## Exercise goal
Your job with the data below is to output exactly the lines from the one holding "# Code Organzation" down to the one holding "The models in the shared", both included, and no others.

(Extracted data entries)
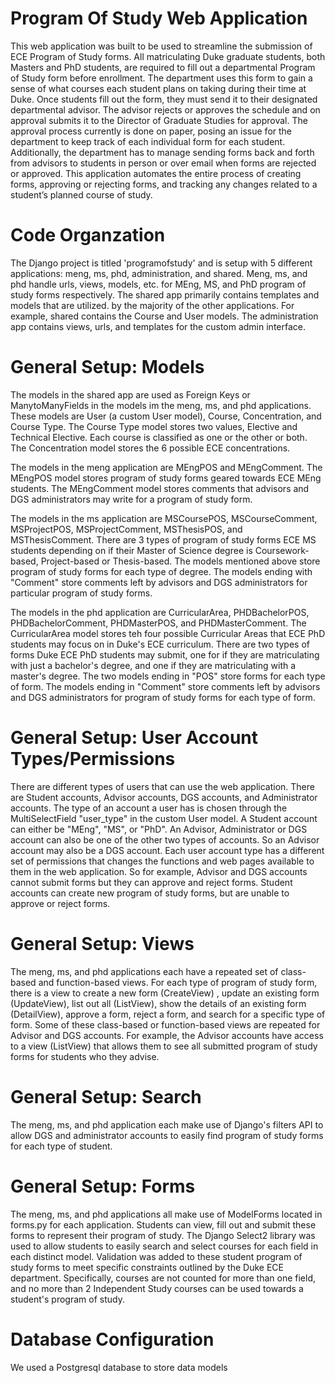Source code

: # Program Of Study Web Application
This web application was built to be used to streamline the submission of ECE Program of Study forms. All matriculating Duke graduate students, both Masters and PhD students, are required to fill out a departmental Program of Study form before enrollment. The department uses this form to gain a sense of what courses each student plans on taking during their time at Duke. Once students fill out the form, they must send it to their designated departmental advisor. The advisor rejects or approves the schedule and on approval submits it to the Director of Graduate Studies for approval. The approval process currently is done on paper, posing an issue for the department to keep track of each individual form for each student. Additionally, the department has to manage sending forms back and forth from advisors to students in person or over email when forms are rejected or approved. This application automates the entire process of creating forms, approving or rejecting forms, and tracking any changes related to a student’s planned course of study.
# Code Organzation
The Django project is titled 'programofstudy' and is setup with 5 different applications: meng, ms, phd, administration, and shared. Meng, ms, and phd handle urls, views, models, etc. for MEng, MS, and PhD program of study forms respectively. The shared app primarily contains templates and models that are utilized. by the majority of the other applications. For example, shared contains the Course and User models. The administration app contains views, urls, and templates for the custom admin interface.

# General Setup: Models
The models in the shared app are used as Foreign Keys or ManytoManyFields in the models im the meng, ms, and phd applications. These models are User (a custom User model), Course, Concentration, and Course Type. The Course Type model stores two values, Elective and Technical Elective. Each course is classified as one or the other or both. The Concentration model stores the 6 possible ECE concentrations.

The models in the meng application are MEngPOS and MEngComment. The MEngPOS model stores program of study forms geared towards ECE MEng students. The MEngComment model stores comments that advisors and DGS administrators may write for a program of study form.

The models in the ms application are MSCoursePOS, MSCourseComment, MSProjectPOS, MSProjectComment, MSThesisPOS, and MSThesisComment. There are 3 types of program of study forms ECE MS students depending on if their Master of Science degree is Coursework-based, Project-based or Thesis-based. The models mentioned above store program of study forms for each type of degree. The models ending with "Comment" store comments left by advisors and DGS administrators for particular program of study forms.

The models in the phd application are CurricularArea, PHDBachelorPOS, PHDBachelorComment, PHDMasterPOS, and PHDMasterComment. The CurricularArea model stores teh four possible Curricular Areas that ECE PhD students may focus on in Duke's ECE curriculum. There are two types of forms Duke ECE PhD students may submit, one for if they are matriculating with just a bachelor's degree, and one if they are matriculating with a master's degree. The two models ending in "POS" store forms for each type of form. The models ending in "Comment" store comments left by advisors and DGS administrators for program of study forms for each type of form.

# General Setup: User Account Types/Permissions
There are different types of users that can use the web application. There are Student accounts, Advisor accounts, DGS accounts, and Administrator accounts. The type of an account a user has is chosen through the MultiSelectField "user_type" in the custom User model. A Student account can either be "MEng", "MS", or "PhD". An Advisor, Administrator or DGS account can also be one of the other two types of accounts. So an Advisor account may also be a DGS account. Each user account type has a different set of permissions that changes the functions and web pages available to them in the web application. So for example, Advisor and DGS accounts cannot submit forms but they can approve and reject forms. Student accounts can create new program of study forms, but are unable to approve or reject forms.

# General Setup: Views
The meng, ms, and phd applications each have a repeated set of class-based and function-based views. For each type of program of study form, there is a view to create a new form (CreateView) , update an existing form (UpdateView), list out all (ListView), show the details of an existing form (DetailView), approve a form, reject a form, and search for a specific type of form. Some of these class-based or function-based views are repeated for Advisor and DGS accounts. For example, the Advisor accounts have access to a view (ListView) that allows them to see all submitted program of study forms for students who they advise.

# General Setup: Search
The meng, ms, and phd application each make use of Django's filters API to allow DGS and administrator accounts to easily find program of study forms for each type of student.

# General Setup: Forms
The meng, ms, and phd applications all make use of ModelForms located in forms.py for each application. Students can view, fill out and submit these forms to represent their program of study. The Django Select2 library was used to allow students to easily search and select courses for each field in each distinct model. Validation was added to these student program of study forms to meet specific constraints outlined by the Duke ECE department. Specifically, courses are not counted for more than one field, and  no more than 2 Independent Study courses can be used towards a student's program of study.

# Database Configuration
We used a Postgresql database to store data models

## Exercise answer
# Code Organzation
The Django project is titled 'programofstudy' and is setup with 5 different applications: meng, ms, phd, administration, and shared. Meng, ms, and phd handle urls, views, models, etc. for MEng, MS, and PhD program of study forms respectively. The shared app primarily contains templates and models that are utilized. by the majority of the other applications. For example, shared contains the Course and User models. The administration app contains views, urls, and templates for the custom admin interface.

# General Setup: Models
The models in the shared app are used as Foreign Keys or ManytoManyFields in the models im the meng, ms, and phd applications. These models are User (a custom User model), Course, Concentration, and Course Type. The Course Type model stores two values, Elective and Technical Elective. Each course is classified as one or the other or both. The Concentration model stores the 6 possible ECE concentrations.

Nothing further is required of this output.